Series regular Donna Lynne Champlin talks about this unique new CW musical television show.

Vincent Rodriguez III, Pete Gardner, Rachel Bloom, Donna Lynne Champlin, Vella Lovell, and Santino Fontana star in Crazy Ex-Girlfriend on The CW.
(© Smallz & Raskind/The CW Network)

"I don't usually see my type for on-camera stuff as a series regular," says Drama Desk Award winner Donna Lynne Champlin. A Broadway veteran (Sweeney Todd, Billy Elliot), her screen experience has been somewhat limited due to the shallow pool of roles available to her. "Normally my type is the janitor, the secretary, the cop, or the nurse," Champlin notes. So it came as a huge shock when she saw her "type" on a character breakdown for a new television series, Crazy Ex-Girlfriend, not as a sassy cameo, but as one of the leading roles. Champlin auditioned and got the part.

Airing Monday night on the CW (right before the wildly popular Jane the Virgin), Crazy Ex-Girlfriend is the creation of YouTube sensation Rachel Bloom and screenwriter Aline Brosh McKenna (The Devil Wears Prada). It follows successful attorney Rebecca Bunch (Bloom), who walks away from a partnership at her prestigious Manhattan firm to follow her summer camp boyfriend, Josh (Vincent Rodriguez III), to West Covina, California. The cast features theater favorites like Santino Fontana (who portrays "safety" boyfriend Greg) and Tovah Feldshuh (Rebecca's mom). Champlin plays Rebecca's coworker and new best friend (some might say, "enabler") Paula.

The show has been noted for its use of musical numbers (composed by Adam Schlesinger) to help forward the plot in a manner very similar to a Broadway show. Song titles include "Settle for Me," "I'm a Good Person," and "I Love My Daughter (But Not in a Creepy Way)." Hilarious and toe-tapping as this is, is Rebecca's love for musical theater somehow a conduit for her madness? Is she completely insane, or just going through a quarter-life crisis? What kind of person would walk away from a six-figure paycheck in New York to work at a dysfunctional firm in suburban Los Angeles?

Champlin answers those questions and discusses the show's innovative use of musical theater conventions, as well as its stealthy feminist appeal.

Donna Lynne Champlin plays Paula on Crazy Ex-Girlfriend.
(© Patrick Wymore/The CW Network)

The first episode of Crazy Ex-Girlfriend opens with Rebecca performing in a summer camp production of South Pacific before she has to say goodbye to Josh, who calls her "too dramatic." Do you think Rebecca's childhood exposure to musical theater helped foster certain unrealistic relationship expectations?
I do.

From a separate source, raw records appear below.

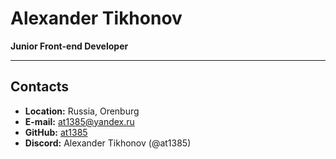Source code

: # Alexander Tikhonov

__Junior Front-end Developer__

---
## Contacts
* __Location:__ Russia, Orenburg
* __E-mail:__ [at1385@yandex.ru](at1385@yandex.ru)
* __GitHub:__ [at1385](https://github.com/at1385)
* __Discord:__ Alexander Tikhonov (@at1385)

That's not to say that all musical theater people are nuts, but it does give one a poetic heart. That's the baseline question we're asking with the show: When it comes to love and happiness, how far are you willing to go? We can say that Rebecca moved across country for a guy, but I actually think it's because she was unhappy in New York. I absolutely think that if you're unhappy, even if you're making a bajillion dollars, the brave choice is to walk away and try something different, which is what Rebecca does.

So she's not crazy?
I think she's a romantic, and there's a difference.

Paula (Donna Lynne Champlin) ignores her family to watch Rebecca's Thanksgiving dinner from a hidden camera.
(© Tyler Golden/The CW Network)

What about Paula? She seems a little too involved in Rebecca's life.
I think she has a lot of regret. She looks at Rebecca and sees a soul sister and surrogate daughter. Her main goal is for Rebecca to not regret her choices, like she does. Paula is in an unhappy marriage. She's got kids. She can't fully commit to her own life, because she's still stuck regretting. She lives vicariously through Rebecca. It's so much worse to live in regret in your forties than it is to take a chance in your late twenties.

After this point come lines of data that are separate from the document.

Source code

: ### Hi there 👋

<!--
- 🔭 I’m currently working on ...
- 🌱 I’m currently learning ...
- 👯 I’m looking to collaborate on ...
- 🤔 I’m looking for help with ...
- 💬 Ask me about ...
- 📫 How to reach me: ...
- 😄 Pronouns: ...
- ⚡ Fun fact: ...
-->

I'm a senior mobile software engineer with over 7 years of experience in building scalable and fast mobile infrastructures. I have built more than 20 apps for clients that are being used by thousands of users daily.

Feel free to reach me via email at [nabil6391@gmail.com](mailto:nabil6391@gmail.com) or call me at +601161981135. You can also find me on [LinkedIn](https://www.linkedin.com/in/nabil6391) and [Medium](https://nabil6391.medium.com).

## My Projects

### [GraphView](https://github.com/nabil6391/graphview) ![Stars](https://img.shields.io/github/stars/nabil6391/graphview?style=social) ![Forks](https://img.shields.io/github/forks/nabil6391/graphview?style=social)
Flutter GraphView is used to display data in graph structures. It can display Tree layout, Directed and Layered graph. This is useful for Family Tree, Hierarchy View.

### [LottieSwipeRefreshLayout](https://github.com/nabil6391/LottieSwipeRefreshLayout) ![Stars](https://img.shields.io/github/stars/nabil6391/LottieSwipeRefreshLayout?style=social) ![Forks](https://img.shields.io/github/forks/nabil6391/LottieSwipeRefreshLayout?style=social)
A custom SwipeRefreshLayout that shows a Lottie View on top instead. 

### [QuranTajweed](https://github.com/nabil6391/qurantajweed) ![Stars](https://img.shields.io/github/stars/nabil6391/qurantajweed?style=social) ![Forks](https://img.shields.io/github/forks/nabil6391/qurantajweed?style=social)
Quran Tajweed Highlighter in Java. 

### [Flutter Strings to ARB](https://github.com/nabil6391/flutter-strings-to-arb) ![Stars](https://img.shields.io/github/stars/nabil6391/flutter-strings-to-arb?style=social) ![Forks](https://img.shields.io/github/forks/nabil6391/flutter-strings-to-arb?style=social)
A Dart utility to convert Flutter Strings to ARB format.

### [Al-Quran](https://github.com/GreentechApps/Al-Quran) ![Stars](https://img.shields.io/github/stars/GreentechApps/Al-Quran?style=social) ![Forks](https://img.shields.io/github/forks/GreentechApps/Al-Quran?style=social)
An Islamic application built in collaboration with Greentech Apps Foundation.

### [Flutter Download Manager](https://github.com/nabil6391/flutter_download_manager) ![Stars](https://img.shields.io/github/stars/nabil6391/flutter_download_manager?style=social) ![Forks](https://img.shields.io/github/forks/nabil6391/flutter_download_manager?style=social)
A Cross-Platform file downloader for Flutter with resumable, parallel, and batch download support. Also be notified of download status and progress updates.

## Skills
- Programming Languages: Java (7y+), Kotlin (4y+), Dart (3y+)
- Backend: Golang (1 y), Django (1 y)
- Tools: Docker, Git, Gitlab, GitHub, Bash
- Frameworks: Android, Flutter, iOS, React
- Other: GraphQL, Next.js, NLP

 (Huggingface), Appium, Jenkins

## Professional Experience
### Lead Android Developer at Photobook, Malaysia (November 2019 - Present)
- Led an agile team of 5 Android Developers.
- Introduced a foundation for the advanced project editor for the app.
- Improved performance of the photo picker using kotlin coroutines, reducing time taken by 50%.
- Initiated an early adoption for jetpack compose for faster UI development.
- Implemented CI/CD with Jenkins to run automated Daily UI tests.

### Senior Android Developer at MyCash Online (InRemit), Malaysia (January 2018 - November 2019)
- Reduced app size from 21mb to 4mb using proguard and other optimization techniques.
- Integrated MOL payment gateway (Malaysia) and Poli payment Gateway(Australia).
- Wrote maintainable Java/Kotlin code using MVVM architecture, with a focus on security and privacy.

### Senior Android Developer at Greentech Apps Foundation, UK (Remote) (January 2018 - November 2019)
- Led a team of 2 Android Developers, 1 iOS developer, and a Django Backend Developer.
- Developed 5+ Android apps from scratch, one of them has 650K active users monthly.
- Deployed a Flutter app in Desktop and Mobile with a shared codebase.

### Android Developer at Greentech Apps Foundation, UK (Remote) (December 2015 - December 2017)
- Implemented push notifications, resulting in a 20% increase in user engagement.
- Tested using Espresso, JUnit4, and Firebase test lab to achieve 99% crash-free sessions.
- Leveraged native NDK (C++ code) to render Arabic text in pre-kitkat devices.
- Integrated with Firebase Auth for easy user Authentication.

How is the show different than, say, Glee in its use of music to tell the story?
One of the most amazing things about Crazy Ex-Girlfriend is that every song is an original. There are no covers. I think Glee had to deal with forcing covers into their plotlines. That can be difficult to pull off. As an actor, I never feel that the song I'm doing is shoehorned in, because the music department is hoping that it will go to number one on iTunes. Like a genuine musical, the songs pertain to the moment and move the story forward.

Click below to watch Paula give some truly terrible musical advice:

People have argued that the title of this show is demeaning to women. How would you respond?
What Rachel usually says, which I agree with, is that if the title were "My Crazy Ex-Girlfriend" or "The Crazy Ex-Girlfriend," it would take on a different meaning. Aline, Rachel, and the entire writing staff are super-feminist. They're investigating that term ("Crazy Ex-Girlfriend") and flipping it around. It's a pejorative term, so we're going to take hold of it and rip it apart. Where does it come from? Why do people say that? It's continually being put under a microscope and viewers are asked to look at it and dissect it.

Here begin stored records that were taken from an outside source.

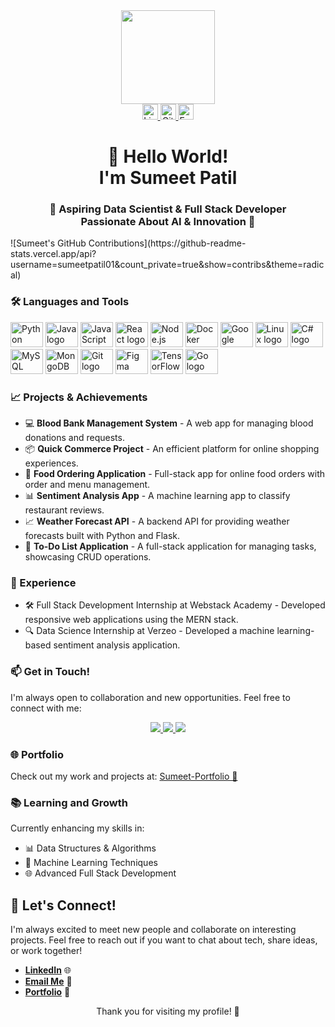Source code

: <div align="center">
  <img height="150" src="https://media.giphy.com/media/bAQH7WXKqtIBrPs7sR/giphy.gif" />
</div>

<div align="center">
  <a href="https://www.linkedin.com/in/sumeet-patil-2b70bb227/" target="_blank">
    <img src="https://img.shields.io/static/v1?message=LinkedIn&logo=linkedin&label=&color=0077B5&logoColor=white&labelColor=&style=for-the-badge" height="25" alt="LinkedIn logo" />
  </a>
  <a href="https://github.com/sumeetpatil01" target="_blank">
    <img src="https://img.shields.io/static/v1?message=GitHub&logo=github&label=&color=181717&logoColor=white&labelColor=&style=for-the-badge" height="25" alt="GitHub logo" />
  </a>
  <a href="mailto:sumeetp967@gmail.com" target="_blank">
    <img src="https://img.shields.io/static/v1?message=Email&logo=gmail&label=&color=EA4335&logoColor=white&labelColor=&style=for-the-badge" height="25" alt="Email logo" />
  </a>
</div>

<h1 align="center">👋 Hello World! <br /> I'm Sumeet Patil</h1>

<h3 align="center">🌟 Aspiring Data Scientist & Full Stack Developer <br /> Passionate About AI & Innovation 🚀</h3>
![Sumeet's GitHub Contributions](https://github-readme-stats.vercel.app/api?username=sumeetpatil01&count_private=true&show=contribs&theme=radical)



<h3 align="left">🛠 Languages and Tools</h3>

<div align="left">
<img src="https://cdn.jsdelivr.net/gh/devicons/devicon/icons/python/python-original.svg" height="40" width="52" alt="Python logo" />
  <img src="https://cdn.jsdelivr.net/gh/devicons/devicon/icons/java/java-original.svg" height="40" width="52" alt="Java logo" />
  <img src="https://cdn.jsdelivr.net/gh/devicons/devicon/icons/javascript/javascript-original.svg" height="40" width="52" alt="JavaScript logo" />
  <img src="https://cdn.jsdelivr.net/gh/devicons/devicon/icons/react/react-original.svg" height="40" width="52" alt="React logo" />
  <img src="https://cdn.jsdelivr.net/gh/devicons/devicon/icons/nodejs/nodejs-original.svg" height="40" width="52" alt="Node.js logo" />
  <img src="https://cdn.jsdelivr.net/gh/devicons/devicon/icons/docker/docker-plain-wordmark.svg" height="40" width="52" alt="Docker logo" />
  <img src="https://cdn.jsdelivr.net/gh/devicons/devicon/icons/googlecloud/googlecloud-original.svg" height="40" width="52" alt="Google Cloud logo" />
  <img src="https://cdn.jsdelivr.net/gh/devicons/devicon/icons/linux/linux-original.svg" height="40" width="52" alt="Linux logo" />
  <img src="https://static-00.iconduck.com/assets.00/csharp-icon-1755x2048-5r3ugs1f.png" height="40" width="52" alt="C# logo" />
  <img src="https://cdn.jsdelivr.net/gh/devicons/devicon/icons/mysql/mysql-original.svg" height="40" width="52" alt="MySQL logo" />
  <img src="https://cdn.jsdelivr.net/gh/devicons/devicon/icons/mongodb/mongodb-original.svg" height="40" width="52" alt="MongoDB logo" />
  <img src="https://cdn.jsdelivr.net/gh/devicons/devicon/icons/git/git-original.svg" height="40" width="52" alt="Git logo" />
  <img src="https://cdn.jsdelivr.net/gh/devicons/devicon/icons/figma/figma-original.svg" height="40" width="52" alt="Figma logo" />
  <img src="https://cdn.jsdelivr.net/gh/devicons/devicon/icons/tensorflow/tensorflow-original.svg" height="40" width="52" alt="TensorFlow logo" />
  <img src="https://cdn.jsdelivr.net/gh/devicons/devicon/icons/go/go-original.svg" height="40" width="52" alt="Go logo" />
</div>

<h3 align="left">📈 Projects & Achievements</h3>
<ul>
  <li>💻 <strong>Blood Bank Management System</strong> - A web app for managing blood donations and requests.</li>
  <li>📦 <strong>Quick Commerce Project</strong> - An efficient platform for online shopping experiences.</li>
  <li>🍔 <strong>Food Ordering Application</strong> - Full-stack app for online food orders with order and menu management.</li>
  <li>📊 <strong>Sentiment Analysis App</strong> - A machine learning app to classify restaurant reviews.</li>
  <li>📈 <strong>Weather Forecast API</strong> - A backend API for providing weather forecasts built with Python and Flask.</li>
  <li>📝 <strong>To-Do List Application</strong> - A full-stack application for managing tasks, showcasing CRUD operations.</li>
</ul>

<h3 align="left">💼 Experience</h3>
<ul>
  <li>🛠️ Full Stack Development Internship at Webstack Academy - Developed responsive web applications using the MERN stack.</li>
  <li>🔍 Data Science Internship at Verzeo - Developed a machine learning-based sentiment analysis application.</li>
</ul>

<h3 align="left">📫 Get in Touch!</h3>
<p>I'm always open to collaboration and new opportunities. Feel free to connect with me:</p>

<div align="center">
  <a href="https://www.linkedin.com/in/sumeet-patil-2b70bb227/" target="_blank">
    <img src="https://img.shields.io/static/v1?message=Connect_on_LinkedIn&label=&color=0077B5&logo=linkedin&logoColor=white&style=for-the-badge" />
  </a>
  <a href="https://github.com/sumeetpatil01" target="_blank">
    <img src="https://img.shields.io/static/v1?message=Explore_my_GitHub&label=&color=181717&logo=github&logoColor=white&style=for-the-badge" />
  </a>
  <a href="mailto:sumeetp967@gmail.com" target="_blank">
    <img src="https://img.shields.io/static/v1?message=Email_Me&label=&color=EA4335&logo=gmail&logoColor=white&style=for-the-badge" />
  </a>
</div>

<h3 align="left">🌐 Portfolio</h3>
<p>Check out my work and projects at: <a href="https://main--sumeetpatil-portfolio.netlify.app/" target="_blank">Sumeet-Portfolio 🔗</a></p>

<h3 align="left">📚 Learning and Growth</h3>
<p>Currently enhancing my skills in:</p>
<ul>
  <li>📊 Data Structures & Algorithms</li>
  <li>🤖 Machine Learning Techniques</li>
  <li>🌐 Advanced Full Stack Development</li>
</ul>

## 🤝 Let's Connect!

I'm always excited to meet new people and collaborate on interesting projects. Feel free to reach out if you want to chat about tech, share ideas, or work together!

- **[LinkedIn](https://www.linkedin.com/in/sumeet-patil-2b70bb227/)** 🌐
- **[Email Me](mailto:sumeetp967@gmail.com)** 📩
- **[Portfolio](https://main--sumeetpatil-portfolio.netlify.app/)** 🌟

<p align="center">Thank you for visiting my profile! 🚀</p>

Do the musical numbers play a role in that commentary?
Absolutely. In the second episode, Rachel does a scene without a bra and without makeup. She does that "Sexy Getting Ready" number and shows her stomach. For women on TV, unless it's perfectly toned, you don't see that. You don't see normal stomachs. If we're talking female empowerment, those moments of her saying, "I'm a beautiful sexy woman and I don't have tight abs, but here America: look" — that's the real deal.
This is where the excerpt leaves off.